The Week
It was only a week. But, during that week, we made plans. We sorted out how this new person would fit into our lives. We discussed how to tell our parents. We talked about how much fun our two little ones would have together. We laughed at silly names we could give him/her.
I called my midwife. I found out my due date, July 5th. We talked about when my first appointment would be. This was real. This was happening!
The first signs of pregnancy had arrived, my sense of smell was heightened. My breasts were tender. I joined a due date buddies group on Facebook. I started talking to my little tummy traveler. I told a couple of close friends. I dreamed, I worried, and I did all the things you do when you are expecting.
Then, on November 1st, I started spotting. It was only a little and I had no cramping. My midwife told me that it could just be implantation bleeding and I might not be as far along as I thought. This gave me comfort, but somehow I knew something was amiss. An hour later, more spotting. An hour after that, even more. I tried to got to sleep that night, but it was so difficult to shut out the fear that something was wrong. I went to the bathroom and took another test.

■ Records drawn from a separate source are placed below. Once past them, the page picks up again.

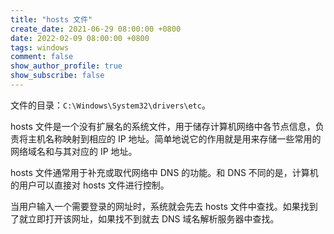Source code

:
```yaml
---
title: "hosts 文件"
create_date: 2021-06-29 08:00:00 +0800
date: 2022-02-09 08:00:00 +0800
tags: windows
comment: false
show_author_profile: true
show_subscribe: false
---
```


文件的目录：`C:\Windows\System32\drivers\etc`。

hosts 文件是一个没有扩展名的系统文件，用于储存计算机网络中各节点信息，负责将主机名称映射到相应的 IP 地址。简单地说它的作用就是用来存储一些常用的网络域名和与其对应的 IP 地址。

hosts 文件通常用于补充或取代网络中 DNS 的功能。和 DNS 不同的是，计算机的用户可以直接对 hosts 文件进行控制。

当用户输入一个需要登录的网址时，系统就会先去 hosts 文件中查找。如果找到了就立即打开该网址，如果找不到就去 DNS 域名解析服务器中查找。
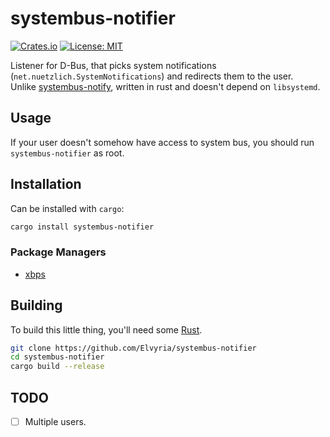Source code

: # systembus-notifier
[![Crates.io](https://img.shields.io/crates/v/systembus-notifier.svg)](https://crates.io/crates/systembus-notifier)
[![License: MIT](https://img.shields.io/badge/License-MIT-yellow.svg)](https://opensource.org/licenses/MIT)

Listener for D-Bus, that picks system notifications (`net.nuetzlich.SystemNotifications`) and redirects them to the user.  
Unlike [systembus-notify](https://github.com/rfjakob/systembus-notify), written in rust and doesn't depend on `libsystemd`.

## Usage

If your user doesn't somehow have access to system bus, you should run `systembus-notifier` as root.

## Installation

Can be installed with `cargo`:

```bash
cargo install systembus-notifier
```

### Package Managers
* [xbps](https://github.com/Elvyria/voids-package-nightmare/tree/main/srcpkgs/systembus-notifier)

## Building

To build this little thing, you'll need some [Rust](https://www.rust-lang.org/).

```bash
git clone https://github.com/Elvyria/systembus-notifier
cd systembus-notifier
cargo build --release
```

## TODO

- [ ] Multiple users.
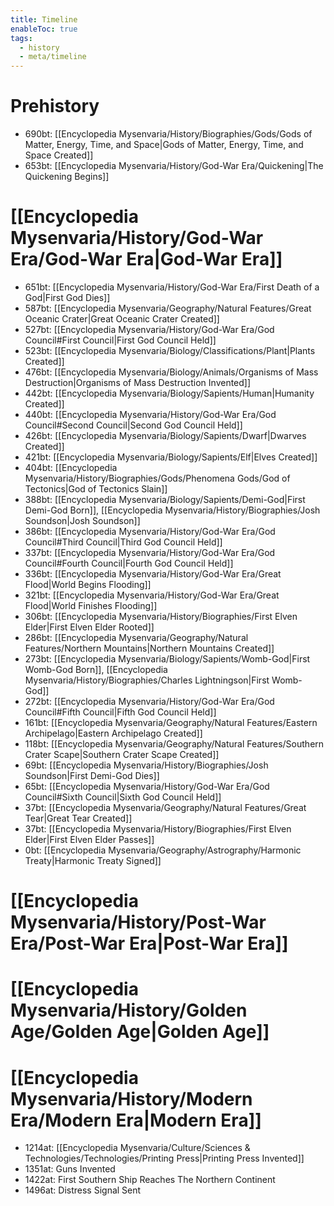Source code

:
 ```yaml
---
title: Timeline
enableToc: true
tags:
  - history
  - meta/timeline
---
```

# Prehistory
- 690bt: [[Encyclopedia Mysenvaria/History/Biographies/Gods/Gods of Matter, Energy, Time, and Space|Gods of Matter, Energy, Time, and Space Created]]
- 653bt: [[Encyclopedia Mysenvaria/History/God-War Era/Quickening|The Quickening Begins]]
# [[Encyclopedia Mysenvaria/History/God-War Era/God-War Era|God-War Era]]
- 651bt: [[Encyclopedia Mysenvaria/History/God-War Era/First Death of a God|First God Dies]]
- 587bt: [[Encyclopedia Mysenvaria/Geography/Natural Features/Great Oceanic Crater|Great Oceanic Crater Created]]
- 527bt: [[Encyclopedia Mysenvaria/History/God-War Era/God Council#First Council|First God Council Held]]
- 523bt: [[Encyclopedia Mysenvaria/Biology/Classifications/Plant|Plants Created]]
- 476bt: [[Encyclopedia Mysenvaria/Biology/Animals/Organisms of Mass Destruction|Organisms of Mass Destruction Invented]]
- 442bt: [[Encyclopedia Mysenvaria/Biology/Sapients/Human|Humanity Created]]
- 440bt: [[Encyclopedia Mysenvaria/History/God-War Era/God Council#Second Council|Second God Council Held]]
- 426bt: [[Encyclopedia Mysenvaria/Biology/Sapients/Dwarf|Dwarves Created]]
- 421bt: [[Encyclopedia Mysenvaria/Biology/Sapients/Elf|Elves Created]]
- 404bt: [[Encyclopedia Mysenvaria/History/Biographies/Gods/Phenomena Gods/God of Tectonics|God of Tectonics Slain]]
- 388bt: [[Encyclopedia Mysenvaria/Biology/Sapients/Demi-God|First Demi-God Born]], [[Encyclopedia Mysenvaria/History/Biographies/Josh Soundson|Josh Soundson]]
- 386bt: [[Encyclopedia Mysenvaria/History/God-War Era/God Council#Third Council|Third God Council Held]]
- 337bt: [[Encyclopedia Mysenvaria/History/God-War Era/God Council#Fourth Council|Fourth God Council Held]]
- 336bt: [[Encyclopedia Mysenvaria/History/God-War Era/Great Flood|World Begins Flooding]]
- 321bt: [[Encyclopedia Mysenvaria/History/God-War Era/Great Flood|World Finishes Flooding]]
- 306bt: [[Encyclopedia Mysenvaria/History/Biographies/First Elven Elder|First Elven Elder Rooted]]
- 286bt: [[Encyclopedia Mysenvaria/Geography/Natural Features/Northern Mountains|Northern Mountains Created]]
- 273bt: [[Encyclopedia Mysenvaria/Biology/Sapients/Womb-God|First Womb-God Born]], [[Encyclopedia Mysenvaria/History/Biographies/Charles Lightningson|First Womb-God]]
- 272bt: [[Encyclopedia Mysenvaria/History/God-War Era/God Council#Fifth Council|Fifth God Council Held]]
- 161bt: [[Encyclopedia Mysenvaria/Geography/Natural Features/Eastern Archipelago|Eastern Archipelago Created]]
- 118bt: [[Encyclopedia Mysenvaria/Geography/Natural Features/Southern Crater Scape|Southern Crater Scape Created]]
- 69bt: [[Encyclopedia Mysenvaria/History/Biographies/Josh Soundson|First Demi-God Dies]]
- 65bt: [[Encyclopedia Mysenvaria/History/God-War Era/God Council#Sixth Council|Sixth God Council Held]]
- 37bt: [[Encyclopedia Mysenvaria/Geography/Natural Features/Great Tear|Great Tear Created]]
- 37bt: [[Encyclopedia Mysenvaria/History/Biographies/First Elven Elder|First Elven Elder Passes]]
- 0bt: [[Encyclopedia Mysenvaria/Geography/Astrography/Harmonic Treaty|Harmonic Treaty Signed]]

# [[Encyclopedia Mysenvaria/History/Post-War Era/Post-War Era|Post-War Era]]


# [[Encyclopedia Mysenvaria/History/Golden Age/Golden Age|Golden Age]]

# [[Encyclopedia Mysenvaria/History/Modern Era/Modern Era|Modern Era]]
- 1214at: [[Encyclopedia Mysenvaria/Culture/Sciences & Technologies/Technologies/Printing Press|Printing Press Invented]]
- 1351at: Guns Invented
- 1422at: First Southern Ship Reaches The Northern Continent
- 1496at: Distress Signal Sent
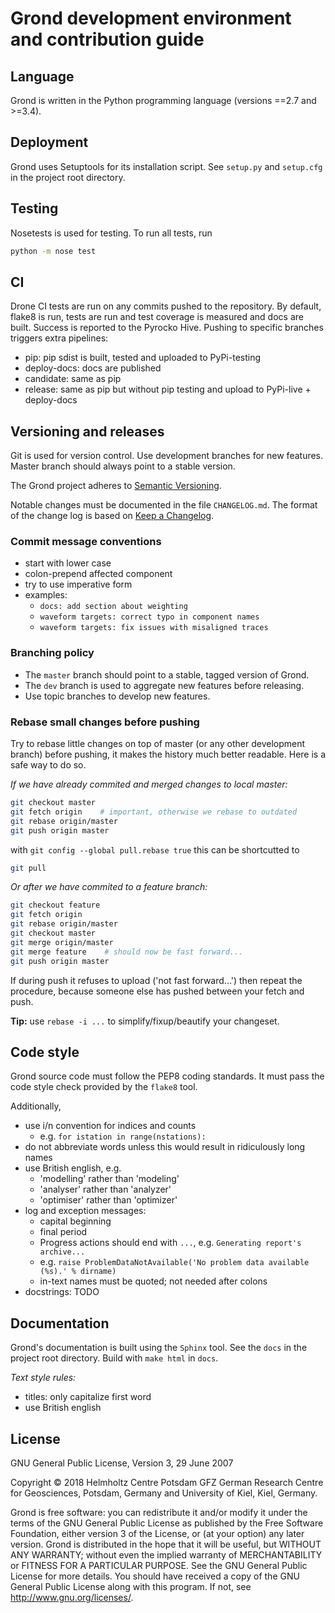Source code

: # Grond development environment and contribution guide

## Language

Grond is written in the Python programming language (versions ==2.7 and >=3.4).

## Deployment

Grond uses Setuptools for its installation script. See `setup.py` and
`setup.cfg` in the project root directory.

## Testing

Nosetests is used for testing. To run all tests, run

```sh
python -m nose test
```

## CI

Drone CI tests are run on any commits pushed to the repository. By default,
flake8 is run, tests are run and test coverage is measured and docs are built.
Success is reported to the Pyrocko Hive. Pushing to specific branches triggers
extra pipelines:

* pip: pip sdist is built, tested and uploaded to PyPi-testing
* deploy-docs: docs are published
* candidate: same as pip
* release: same as pip but without pip testing  and upload to PyPi-live +
  deploy-docs

## Versioning and releases

Git is used for version control. Use development branches for new features.
Master branch should always point to a stable version.

The Grond project  adheres to [Semantic Versioning](https://semver.org).

Notable changes must be documented in the file `CHANGELOG.md`. The format of
the change log is based on [Keep a
Changelog](https://keepachangelog.com/en/1.0.0/).

### Commit message conventions

* start with lower case
* colon-prepend affected component
* try to use imperative form
* examples:
  - `docs: add section about weighting`
  - `waveform targets: correct typo in component names`
  - `waveform targets: fix issues with misaligned traces`

### Branching policy

* The `master` branch should point to a stable, tagged version of Grond.
* The `dev` branch is used to aggregate new features before releasing.
* Use topic branches to develop new features.

### Rebase small changes before pushing

Try to rebase little changes on top of master (or any other development branch)
before pushing, it makes the history much better readable. Here is a safe way
to do so.

*If we have already commited and merged changes to local master:*

```sh
git checkout master
git fetch origin    # important, otherwise we rebase to outdated
git rebase origin/master
git push origin master
```

with `git config --global pull.rebase true` this can be shortcutted to

```sh
git pull
```

*Or after we have commited to a feature branch:*

```sh
git checkout feature
git fetch origin
git rebase origin/master
git checkout master
git merge origin/master
git merge feature    # should now be fast forward...
git push origin master
```

If during push it refuses to upload ('not fast forward...') then repeat the
procedure, because someone else has pushed between your fetch and push.

**Tip:** use `rebase -i ...` to simplify/fixup/beautify your changeset.

## Code style

Grond source code must follow the PEP8 coding standards. It must pass the
code style check provided by the `flake8` tool.

Additionally,

* use i/n convention for indices and counts
  - e.g. `for istation in range(nstations):`
* do not abbreviate words unless this would result in ridiculously long names
* use British english, e.g.
  - 'modelling' rather than 'modeling'
  - 'analyser' rather than 'analyzer'
  - 'optimiser' rather than 'optimizer'
* log and exception messages:
  - capital beginning
  - final period
  - Progress actions should end with `...`, e.g. `Generating report's archive...`
  - e.g. `raise ProblemDataNotAvailable('No problem data available (%s).' % dirname)`
  - in-text names must be quoted; not needed after colons
* docstrings: TODO

## Documentation

Grond's documentation is built using the `Sphinx` tool. See the `docs`
in the project root directory. Build with `make html` in `docs`.

*Text style rules:*

* titles: only capitalize first word
* use British english

## License

GNU General Public License, Version 3, 29 June 2007

Copyright © 2018 Helmholtz Centre Potsdam GFZ German Research Centre for
Geosciences, Potsdam, Germany and University of Kiel, Kiel, Germany.

Grond is free software: you can redistribute it and/or modify it under the
terms of the GNU General Public License as published by the Free Software
Foundation, either version 3 of the License, or (at your option) any later
version. Grond is distributed in the hope that it will be useful, but WITHOUT
ANY WARRANTY; without even the implied warranty of MERCHANTABILITY or FITNESS
FOR A PARTICULAR PURPOSE.  See the GNU General Public License for more details.
You should have received a copy of the GNU General Public License along with
this program. If not, see <http://www.gnu.org/licenses/>.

It was negative. I was no longer pregnant.
The next morning and for the next 5 days, I bled and I cried. I kept myself together on the outside, but inside I was a mess. Every pregnant woman I saw, every pair of siblings, every mention of a baby just brought a horrible ache to my heart.
We never told our family. We never got to experience anything other than a pink line and one week worth of excitement.
This early of a miscarriage may seem trivial to some, but to me it is a tremendous loss. I am grieving. I am hurting. I feel alone. I feel like a failure. I feel like something must be terribly wrong with me.
At first, I blamed myself. I must have done something to cause this. I shouldn’t have done all that walking in weird floppy clown shoes to take my son trick-or-treating. I shouldn’t have taken that new vitamin. I shouldn’t have eaten that spicy food. I shouldn’t have… a million other silly things.
Even though I now know that it wasn’t my fault. A part of me still feels like it was. I carry shame and guilt.